WHAT YOU SHOULD DO ▸
Below are the records. State how many of their lines hold the word "https", and add nothing else.

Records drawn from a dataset
--- --- ---
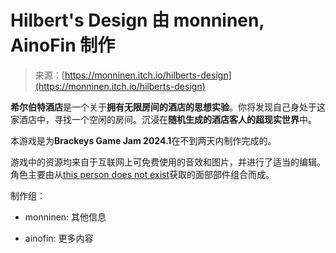 <!--yml

分类：未分类

日期：2024-05-27 15:00:03

-->

# Hilbert's Design 由 monninen, AinoFin 制作

> 来源：[https://monninen.itch.io/hilberts-design](https://monninen.itch.io/hilberts-design)

**希尔伯特酒店**是一个关于**拥有无限房间的酒店的思想实验**。你将发现自己身处于这家酒店中，寻找一个空闲的房间。沉浸在**随机生成的酒店客人的超现实世界**中。

本游戏是为**Brackeys Game Jam 2024.1**在不到两天内制作完成的。

游戏中的资源均来自于互联网上可免费使用的音效和图片，并进行了适当的编辑。角色主要由从[this person does not exist](https://thispersondoesnotexist.com/)获取的面部部件组合而成。

制作组：

+   monninen: 其他信息

+   ainofin: 更多内容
--- --- ---
SOLUTION TO THIS PROBLEM ▸
2